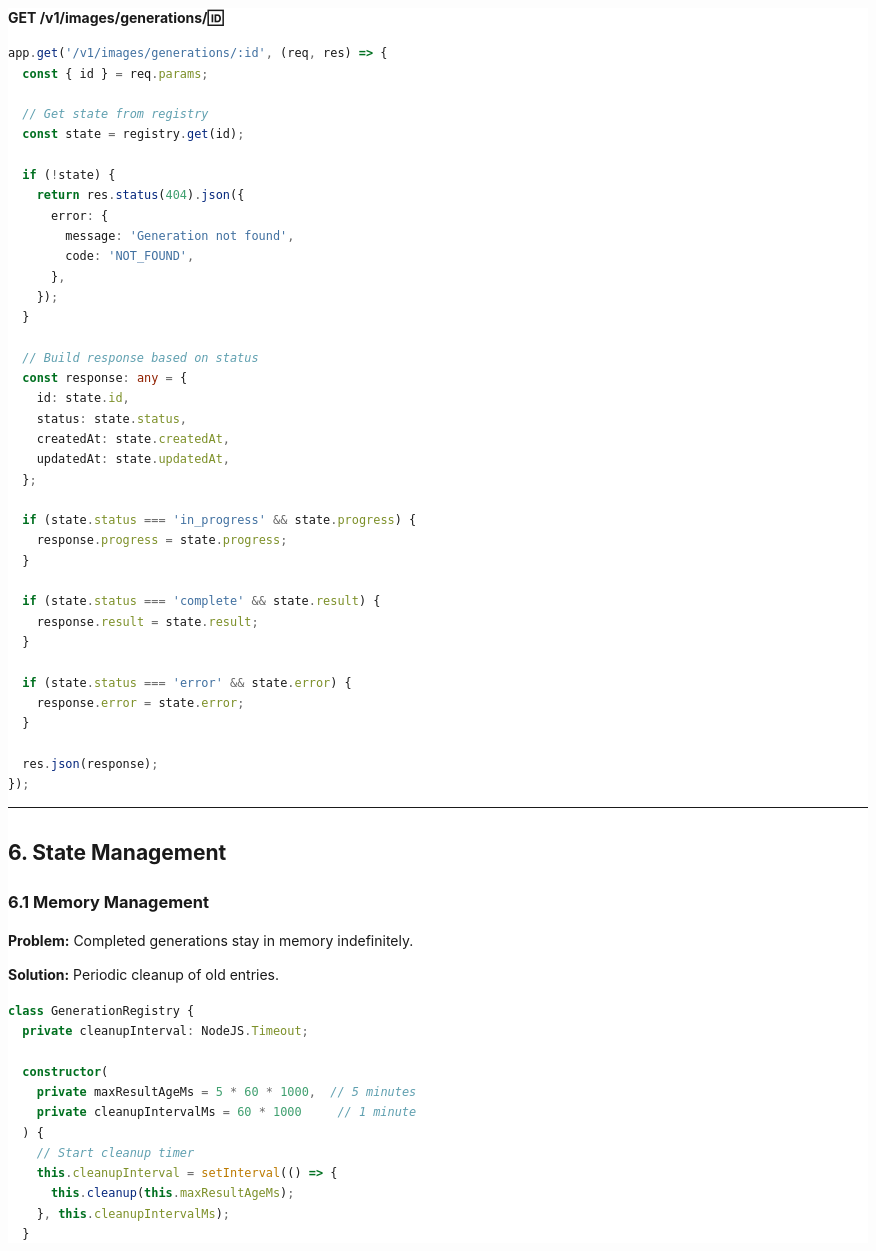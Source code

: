 **GET /v1/images/generations/:id:**

```typescript
app.get('/v1/images/generations/:id', (req, res) => {
  const { id } = req.params;

  // Get state from registry
  const state = registry.get(id);

  if (!state) {
    return res.status(404).json({
      error: {
        message: 'Generation not found',
        code: 'NOT_FOUND',
      },
    });
  }

  // Build response based on status
  const response: any = {
    id: state.id,
    status: state.status,
    createdAt: state.createdAt,
    updatedAt: state.updatedAt,
  };

  if (state.status === 'in_progress' && state.progress) {
    response.progress = state.progress;
  }

  if (state.status === 'complete' && state.result) {
    response.result = state.result;
  }

  if (state.status === 'error' && state.error) {
    response.error = state.error;
  }

  res.json(response);
});
```

---

## 6. State Management

### 6.1 Memory Management

**Problem:** Completed generations stay in memory indefinitely.

**Solution:** Periodic cleanup of old entries.

```typescript
class GenerationRegistry {
  private cleanupInterval: NodeJS.Timeout;

  constructor(
    private maxResultAgeMs = 5 * 60 * 1000,  // 5 minutes
    private cleanupIntervalMs = 60 * 1000     // 1 minute
  ) {
    // Start cleanup timer
    this.cleanupInterval = setInterval(() => {
      this.cleanup(this.maxResultAgeMs);
    }, this.cleanupIntervalMs);
  }
```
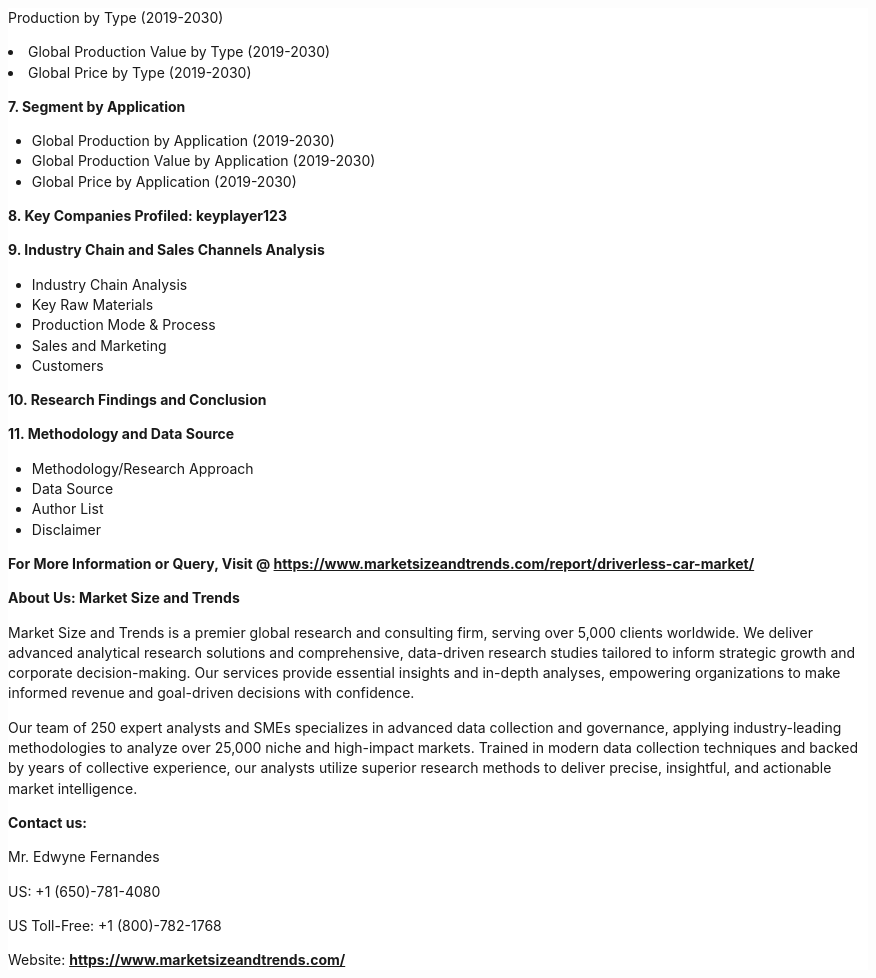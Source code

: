 Production by Type (2019-2030)</li><li>Global Production Value by Type (2019-2030)</li><li>Global Price by Type (2019-2030)</li></ul><p><strong>7. Segment by Application</strong></p><ul><li>Global Production by Application (2019-2030)</li><li>Global Production Value by Application (2019-2030)</li><li>Global Price by Application (2019-2030)</li></ul><p><strong>8. Key Companies Profiled: keyplayer123</strong></p><p><strong>9. Industry Chain and Sales Channels Analysis</strong></p><ul><li>Industry Chain Analysis</li><li>Key Raw Materials</li><li>Production Mode &amp; Process</li><li>Sales and Marketing</li><li>Customers</li></ul><p><strong>10. Research Findings and Conclusion</strong></p><p><strong>11. Methodology and Data Source</strong></p><ul><li>Methodology/Research Approach</li><li>Data Source</li><li>Author List</li><li>Disclaimer</li></ul></p><p><strong>For More Information or Query, Visit @ <a href="https://www.marketsizeandtrends.com/report/driverless-car-market/">https://www.marketsizeandtrends.com/report/driverless-car-market/</a></strong></p><p><strong>About Us: Market Size and Trends</strong></p><p>Market Size and Trends is a premier global research and consulting firm, serving over 5,000 clients worldwide. We deliver advanced analytical research solutions and comprehensive, data-driven research studies tailored to inform strategic growth and corporate decision-making. Our services provide essential insights and in-depth analyses, empowering organizations to make informed revenue and goal-driven decisions with confidence.</p><p>Our team of 250 expert analysts and SMEs specializes in advanced data collection and governance, applying industry-leading methodologies to analyze over 25,000 niche and high-impact markets. Trained in modern data collection techniques and backed by years of collective experience, our analysts utilize superior research methods to deliver precise, insightful, and actionable market intelligence.</p><p><strong>Contact us:</strong></p><p>Mr. Edwyne Fernandes</p><p>US: +1 (650)-781-4080</p><p>US Toll-Free: +1 (800)-782-1768</p><p>Website: <strong><a href="https://www.marketsizeandtrends.com/">https://www.marketsizeandtrends.com/</a></strong></p>
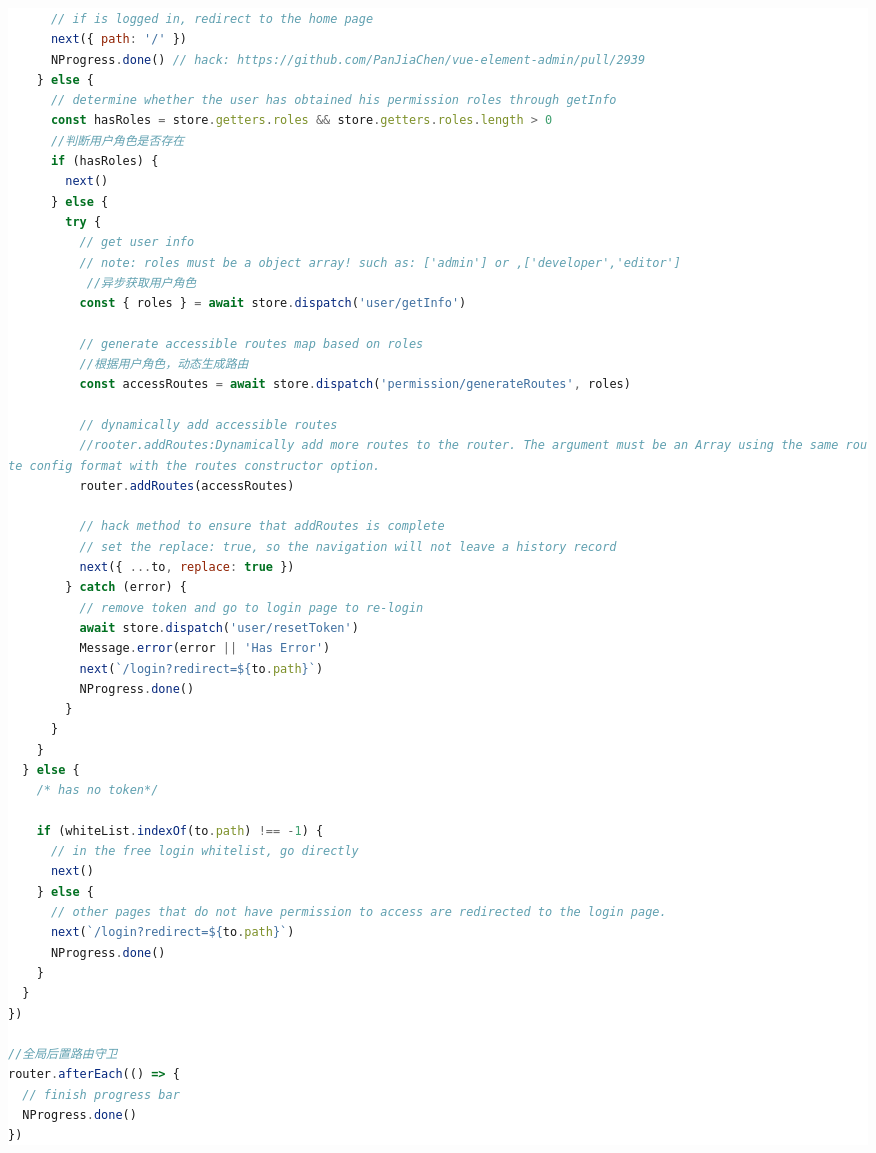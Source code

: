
 ```javascript
      // if is logged in, redirect to the home page
      next({ path: '/' })
      NProgress.done() // hack: https://github.com/PanJiaChen/vue-element-admin/pull/2939
    } else {
      // determine whether the user has obtained his permission roles through getInfo
      const hasRoles = store.getters.roles && store.getters.roles.length > 0
      //判断用户角色是否存在
      if (hasRoles) {
        next()
      } else {
        try {
          // get user info
          // note: roles must be a object array! such as: ['admin'] or ,['developer','editor']
           //异步获取用户角色
          const { roles } = await store.dispatch('user/getInfo')

          // generate accessible routes map based on roles
          //根据用户角色，动态生成路由
          const accessRoutes = await store.dispatch('permission/generateRoutes', roles)

          // dynamically add accessible routes
          //rooter.addRoutes:Dynamically add more routes to the router. The argument must be an Array using the same route config format with the routes constructor option.
          router.addRoutes(accessRoutes)

          // hack method to ensure that addRoutes is complete
          // set the replace: true, so the navigation will not leave a history record
          next({ ...to, replace: true })
        } catch (error) {
          // remove token and go to login page to re-login
          await store.dispatch('user/resetToken')
          Message.error(error || 'Has Error')
          next(`/login?redirect=${to.path}`)
          NProgress.done()
        }
      }
    }
  } else {
    /* has no token*/

    if (whiteList.indexOf(to.path) !== -1) {
      // in the free login whitelist, go directly
      next()
    } else {
      // other pages that do not have permission to access are redirected to the login page.
      next(`/login?redirect=${to.path}`)
      NProgress.done()
    }
  }
})

//全局后置路由守卫
router.afterEach(() => {
  // finish progress bar
  NProgress.done()
})

```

----

* **WHAT NEEDS TO BE DONE**
Looking at the data above, count each line that holds the word "status" and report the count alone.

* **RESULT**
6